* Data provided

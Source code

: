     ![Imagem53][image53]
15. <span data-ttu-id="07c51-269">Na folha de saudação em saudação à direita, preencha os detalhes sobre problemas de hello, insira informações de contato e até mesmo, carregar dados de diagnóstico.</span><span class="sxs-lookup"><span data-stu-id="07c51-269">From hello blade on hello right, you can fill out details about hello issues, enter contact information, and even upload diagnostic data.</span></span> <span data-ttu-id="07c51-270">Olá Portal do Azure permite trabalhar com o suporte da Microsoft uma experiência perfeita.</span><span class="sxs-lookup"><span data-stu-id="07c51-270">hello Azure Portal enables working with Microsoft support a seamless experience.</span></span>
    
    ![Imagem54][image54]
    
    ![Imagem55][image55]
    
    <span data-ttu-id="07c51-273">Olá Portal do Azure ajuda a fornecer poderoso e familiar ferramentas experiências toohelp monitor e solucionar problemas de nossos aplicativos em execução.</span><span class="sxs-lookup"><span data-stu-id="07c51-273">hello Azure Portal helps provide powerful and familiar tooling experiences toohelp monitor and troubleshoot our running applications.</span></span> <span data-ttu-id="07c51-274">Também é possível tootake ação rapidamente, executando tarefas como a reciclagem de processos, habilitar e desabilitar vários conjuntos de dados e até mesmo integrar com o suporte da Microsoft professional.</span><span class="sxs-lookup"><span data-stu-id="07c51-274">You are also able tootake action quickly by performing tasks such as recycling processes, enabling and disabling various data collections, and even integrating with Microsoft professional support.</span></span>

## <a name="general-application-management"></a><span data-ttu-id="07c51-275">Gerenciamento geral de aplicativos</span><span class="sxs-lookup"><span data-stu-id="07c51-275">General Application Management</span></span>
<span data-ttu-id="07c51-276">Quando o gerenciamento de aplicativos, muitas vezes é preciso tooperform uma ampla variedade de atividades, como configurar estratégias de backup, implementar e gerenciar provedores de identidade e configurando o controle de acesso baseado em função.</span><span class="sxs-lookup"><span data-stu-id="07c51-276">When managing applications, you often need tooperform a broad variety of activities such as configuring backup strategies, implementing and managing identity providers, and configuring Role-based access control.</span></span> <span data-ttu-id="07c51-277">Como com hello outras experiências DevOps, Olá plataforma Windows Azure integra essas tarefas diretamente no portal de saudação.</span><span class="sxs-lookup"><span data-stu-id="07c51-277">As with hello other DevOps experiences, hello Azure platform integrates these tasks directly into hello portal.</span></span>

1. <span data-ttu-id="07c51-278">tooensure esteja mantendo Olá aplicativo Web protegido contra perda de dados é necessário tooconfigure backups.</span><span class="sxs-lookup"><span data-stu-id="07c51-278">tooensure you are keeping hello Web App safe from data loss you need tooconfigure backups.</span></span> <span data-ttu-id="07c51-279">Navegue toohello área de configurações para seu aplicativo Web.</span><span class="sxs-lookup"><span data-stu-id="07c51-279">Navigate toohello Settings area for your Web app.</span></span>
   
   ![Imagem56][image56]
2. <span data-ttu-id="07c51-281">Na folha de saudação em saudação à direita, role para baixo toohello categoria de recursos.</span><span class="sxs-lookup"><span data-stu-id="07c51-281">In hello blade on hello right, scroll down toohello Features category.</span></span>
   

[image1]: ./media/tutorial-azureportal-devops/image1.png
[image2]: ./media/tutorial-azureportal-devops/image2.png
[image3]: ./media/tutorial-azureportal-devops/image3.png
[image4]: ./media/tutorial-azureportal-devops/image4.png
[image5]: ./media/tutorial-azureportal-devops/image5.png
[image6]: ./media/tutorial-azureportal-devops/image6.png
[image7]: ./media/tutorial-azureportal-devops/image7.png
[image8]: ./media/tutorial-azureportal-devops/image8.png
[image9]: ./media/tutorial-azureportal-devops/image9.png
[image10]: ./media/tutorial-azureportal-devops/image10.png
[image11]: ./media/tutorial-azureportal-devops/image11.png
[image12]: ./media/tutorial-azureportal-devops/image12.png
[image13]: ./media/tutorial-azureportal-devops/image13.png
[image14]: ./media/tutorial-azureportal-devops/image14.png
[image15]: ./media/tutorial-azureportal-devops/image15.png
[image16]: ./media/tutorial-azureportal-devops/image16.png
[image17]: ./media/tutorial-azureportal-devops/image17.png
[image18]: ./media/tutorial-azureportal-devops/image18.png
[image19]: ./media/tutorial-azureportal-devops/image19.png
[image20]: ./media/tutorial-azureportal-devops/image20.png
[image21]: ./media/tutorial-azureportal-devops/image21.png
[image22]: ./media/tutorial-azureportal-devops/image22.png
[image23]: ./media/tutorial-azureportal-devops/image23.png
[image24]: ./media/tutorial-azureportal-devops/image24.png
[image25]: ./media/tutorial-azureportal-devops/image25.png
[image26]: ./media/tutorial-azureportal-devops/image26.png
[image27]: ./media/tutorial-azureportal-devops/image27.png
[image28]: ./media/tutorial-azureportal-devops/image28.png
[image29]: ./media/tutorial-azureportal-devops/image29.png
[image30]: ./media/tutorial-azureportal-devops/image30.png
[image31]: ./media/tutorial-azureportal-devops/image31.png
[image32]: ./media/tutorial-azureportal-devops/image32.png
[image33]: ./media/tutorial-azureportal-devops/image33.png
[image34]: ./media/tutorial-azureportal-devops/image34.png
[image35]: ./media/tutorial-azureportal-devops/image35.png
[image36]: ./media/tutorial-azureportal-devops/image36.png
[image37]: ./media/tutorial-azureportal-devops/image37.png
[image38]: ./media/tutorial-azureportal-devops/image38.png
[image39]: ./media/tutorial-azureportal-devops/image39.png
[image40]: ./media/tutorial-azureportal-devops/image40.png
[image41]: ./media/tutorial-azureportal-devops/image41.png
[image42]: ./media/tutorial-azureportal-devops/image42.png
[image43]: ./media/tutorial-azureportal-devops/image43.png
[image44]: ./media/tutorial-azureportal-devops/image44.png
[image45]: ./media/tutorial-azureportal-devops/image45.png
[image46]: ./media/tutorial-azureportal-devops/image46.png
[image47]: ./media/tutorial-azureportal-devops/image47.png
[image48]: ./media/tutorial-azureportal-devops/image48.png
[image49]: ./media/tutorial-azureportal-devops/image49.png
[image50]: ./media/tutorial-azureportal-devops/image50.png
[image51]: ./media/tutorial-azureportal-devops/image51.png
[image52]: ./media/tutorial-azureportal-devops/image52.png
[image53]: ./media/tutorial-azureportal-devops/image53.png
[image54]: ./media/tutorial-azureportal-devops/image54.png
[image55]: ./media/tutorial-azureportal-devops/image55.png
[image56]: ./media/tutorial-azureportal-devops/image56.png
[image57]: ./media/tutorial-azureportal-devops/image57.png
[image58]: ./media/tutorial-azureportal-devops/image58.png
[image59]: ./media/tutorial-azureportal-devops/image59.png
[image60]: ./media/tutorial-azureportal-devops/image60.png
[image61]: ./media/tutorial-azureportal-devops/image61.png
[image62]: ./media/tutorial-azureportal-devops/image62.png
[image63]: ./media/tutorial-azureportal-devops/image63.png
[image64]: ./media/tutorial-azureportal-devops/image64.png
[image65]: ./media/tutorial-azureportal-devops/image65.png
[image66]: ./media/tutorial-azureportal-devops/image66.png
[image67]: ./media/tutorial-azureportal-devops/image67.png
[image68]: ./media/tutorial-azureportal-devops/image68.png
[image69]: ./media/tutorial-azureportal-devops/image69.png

* Exercise requirements
Please copy, exactly as written, every line in the listing above from the line with "[image51]: ./media/tutorial-azureportal-devops/image51.png" up to and including the line with "[image67]: ./media/tutorial-azureportal-devops/image67.png".

* Response box
[image51]: ./media/tutorial-azureportal-devops/image51.png
[image52]: ./media/tutorial-azureportal-devops/image52.png
[image53]: ./media/tutorial-azureportal-devops/image53.png
[image54]: ./media/tutorial-azureportal-devops/image54.png
[image55]: ./media/tutorial-azureportal-devops/image55.png
[image56]: ./media/tutorial-azureportal-devops/image56.png
[image57]: ./media/tutorial-azureportal-devops/image57.png
[image58]: ./media/tutorial-azureportal-devops/image58.png
[image59]: ./media/tutorial-azureportal-devops/image59.png
[image60]: ./media/tutorial-azureportal-devops/image60.png
[image61]: ./media/tutorial-azureportal-devops/image61.png
[image62]: ./media/tutorial-azureportal-devops/image62.png
[image63]: ./media/tutorial-azureportal-devops/image63.png
[image64]: ./media/tutorial-azureportal-devops/image64.png
[image65]: ./media/tutorial-azureportal-devops/image65.png
[image66]: ./media/tutorial-azureportal-devops/image66.png
[image67]: ./media/tutorial-azureportal-devops/image67.png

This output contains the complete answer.